====== Provided data ======

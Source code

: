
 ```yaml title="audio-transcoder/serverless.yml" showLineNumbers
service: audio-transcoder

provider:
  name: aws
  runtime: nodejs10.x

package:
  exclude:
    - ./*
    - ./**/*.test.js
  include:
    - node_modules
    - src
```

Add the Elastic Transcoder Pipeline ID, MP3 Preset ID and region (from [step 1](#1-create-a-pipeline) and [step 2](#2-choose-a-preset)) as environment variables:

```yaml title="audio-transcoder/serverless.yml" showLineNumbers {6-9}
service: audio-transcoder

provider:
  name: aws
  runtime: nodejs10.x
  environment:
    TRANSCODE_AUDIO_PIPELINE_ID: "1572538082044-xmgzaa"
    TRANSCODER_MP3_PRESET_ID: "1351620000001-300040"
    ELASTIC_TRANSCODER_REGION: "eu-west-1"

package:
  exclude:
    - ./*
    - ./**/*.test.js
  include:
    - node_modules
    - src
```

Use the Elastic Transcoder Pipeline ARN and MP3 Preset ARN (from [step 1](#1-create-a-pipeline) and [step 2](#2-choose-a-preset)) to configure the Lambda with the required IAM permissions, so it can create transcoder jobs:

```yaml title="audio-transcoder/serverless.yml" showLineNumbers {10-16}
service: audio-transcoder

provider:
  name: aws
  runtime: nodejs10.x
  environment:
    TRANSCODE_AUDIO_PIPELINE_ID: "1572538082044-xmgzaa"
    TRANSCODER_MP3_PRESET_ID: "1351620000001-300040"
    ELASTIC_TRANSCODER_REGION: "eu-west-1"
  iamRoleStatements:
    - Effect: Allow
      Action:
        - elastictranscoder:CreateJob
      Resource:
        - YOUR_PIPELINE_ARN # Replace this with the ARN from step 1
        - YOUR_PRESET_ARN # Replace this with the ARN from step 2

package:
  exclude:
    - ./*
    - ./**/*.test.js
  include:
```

======
====== Provided data ======

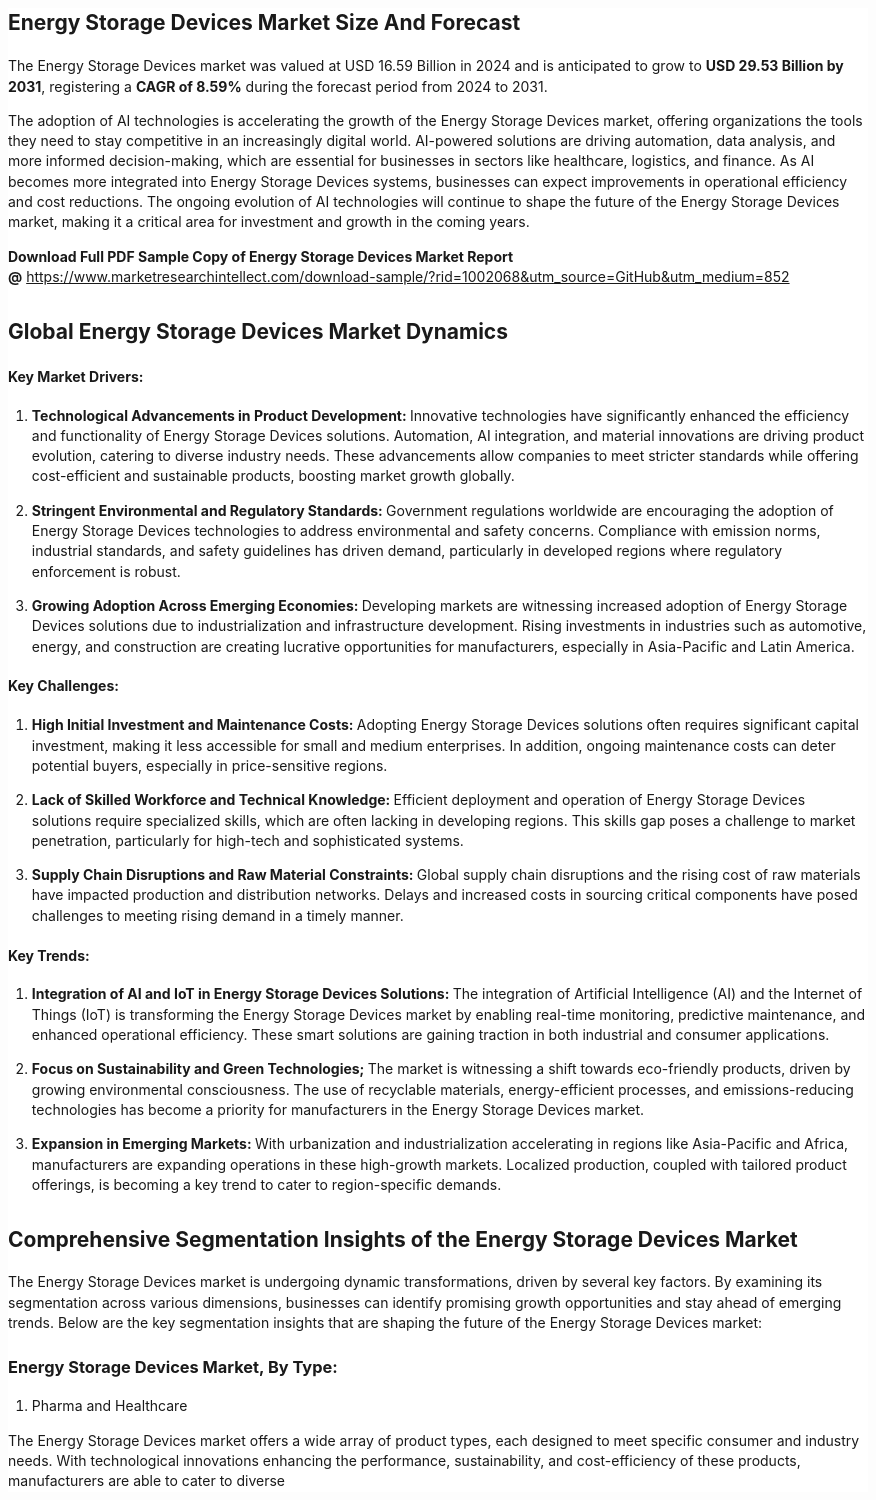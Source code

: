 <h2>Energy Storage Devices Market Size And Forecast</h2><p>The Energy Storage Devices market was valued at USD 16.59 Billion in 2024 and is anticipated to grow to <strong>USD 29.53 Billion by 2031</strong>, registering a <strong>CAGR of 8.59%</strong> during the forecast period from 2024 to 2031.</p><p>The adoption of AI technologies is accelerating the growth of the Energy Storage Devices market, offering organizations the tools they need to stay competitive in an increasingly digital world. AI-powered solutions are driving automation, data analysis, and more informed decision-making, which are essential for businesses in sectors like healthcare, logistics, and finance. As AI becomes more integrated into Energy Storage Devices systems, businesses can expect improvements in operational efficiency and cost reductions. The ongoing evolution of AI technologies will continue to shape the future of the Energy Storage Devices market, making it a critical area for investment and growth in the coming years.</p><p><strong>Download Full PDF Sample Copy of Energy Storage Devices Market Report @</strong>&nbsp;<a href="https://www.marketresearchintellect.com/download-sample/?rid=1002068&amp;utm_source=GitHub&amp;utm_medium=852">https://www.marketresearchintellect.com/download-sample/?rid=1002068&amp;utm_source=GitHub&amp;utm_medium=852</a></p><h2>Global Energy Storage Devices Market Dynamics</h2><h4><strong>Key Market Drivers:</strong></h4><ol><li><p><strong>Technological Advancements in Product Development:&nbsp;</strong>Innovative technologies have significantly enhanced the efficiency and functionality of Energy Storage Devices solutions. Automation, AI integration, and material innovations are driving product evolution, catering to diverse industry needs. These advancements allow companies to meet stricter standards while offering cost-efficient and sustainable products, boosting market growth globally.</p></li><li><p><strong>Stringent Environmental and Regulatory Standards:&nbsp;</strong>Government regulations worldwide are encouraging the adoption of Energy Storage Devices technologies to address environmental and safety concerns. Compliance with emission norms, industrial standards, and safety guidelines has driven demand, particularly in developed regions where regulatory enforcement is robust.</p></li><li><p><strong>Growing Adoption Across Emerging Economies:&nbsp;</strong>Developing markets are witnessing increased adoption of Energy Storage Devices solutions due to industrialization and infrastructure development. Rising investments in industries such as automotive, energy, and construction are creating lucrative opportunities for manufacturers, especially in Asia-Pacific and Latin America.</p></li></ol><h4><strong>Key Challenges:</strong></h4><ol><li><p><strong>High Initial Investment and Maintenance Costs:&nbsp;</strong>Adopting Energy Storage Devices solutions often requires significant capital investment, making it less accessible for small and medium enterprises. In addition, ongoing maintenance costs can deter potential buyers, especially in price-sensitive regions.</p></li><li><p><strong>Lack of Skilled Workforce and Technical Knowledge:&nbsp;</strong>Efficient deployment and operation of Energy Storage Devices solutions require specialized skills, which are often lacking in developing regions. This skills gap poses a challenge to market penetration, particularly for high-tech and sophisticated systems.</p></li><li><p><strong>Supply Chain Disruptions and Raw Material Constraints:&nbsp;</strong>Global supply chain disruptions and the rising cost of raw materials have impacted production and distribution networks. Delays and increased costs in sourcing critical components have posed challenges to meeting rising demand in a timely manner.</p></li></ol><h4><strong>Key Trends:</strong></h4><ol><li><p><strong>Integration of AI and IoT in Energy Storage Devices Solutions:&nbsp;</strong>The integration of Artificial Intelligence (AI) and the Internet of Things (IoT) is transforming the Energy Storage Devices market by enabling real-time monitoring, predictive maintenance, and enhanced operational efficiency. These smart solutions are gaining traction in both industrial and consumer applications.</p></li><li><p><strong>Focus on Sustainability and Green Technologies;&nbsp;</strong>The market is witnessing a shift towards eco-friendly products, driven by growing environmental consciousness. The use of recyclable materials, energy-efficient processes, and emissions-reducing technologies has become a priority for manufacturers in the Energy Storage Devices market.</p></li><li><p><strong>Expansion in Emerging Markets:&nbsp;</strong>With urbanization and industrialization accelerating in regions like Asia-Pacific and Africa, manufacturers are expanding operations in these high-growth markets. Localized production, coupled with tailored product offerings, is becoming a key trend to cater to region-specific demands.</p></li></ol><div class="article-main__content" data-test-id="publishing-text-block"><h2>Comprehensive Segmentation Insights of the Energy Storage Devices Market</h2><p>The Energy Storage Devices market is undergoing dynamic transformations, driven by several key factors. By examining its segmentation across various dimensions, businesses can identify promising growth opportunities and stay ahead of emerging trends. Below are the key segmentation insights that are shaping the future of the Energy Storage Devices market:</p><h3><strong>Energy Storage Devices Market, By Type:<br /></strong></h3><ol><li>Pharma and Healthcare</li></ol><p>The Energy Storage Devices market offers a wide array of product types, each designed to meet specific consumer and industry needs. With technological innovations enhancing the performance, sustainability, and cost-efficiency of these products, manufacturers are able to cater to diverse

======

- How to complete this task
What lines of the data include the word "step"? Copy each of them.

- Solution to the exercise
Add the Elastic Transcoder Pipeline ID, MP3 Preset ID and region (from [step 1](#1-create-a-pipeline) and [step 2](#2-choose-a-preset)) as environment variables:
Use the Elastic Transcoder Pipeline ARN and MP3 Preset ARN (from [step 1](#1-create-a-pipeline) and [step 2](#2-choose-a-preset)) to configure the Lambda with the required IAM permissions, so it can create transcoder jobs:
        - YOUR_PIPELINE_ARN # Replace this with the ARN from step 1
        - YOUR_PRESET_ARN # Replace this with the ARN from step 2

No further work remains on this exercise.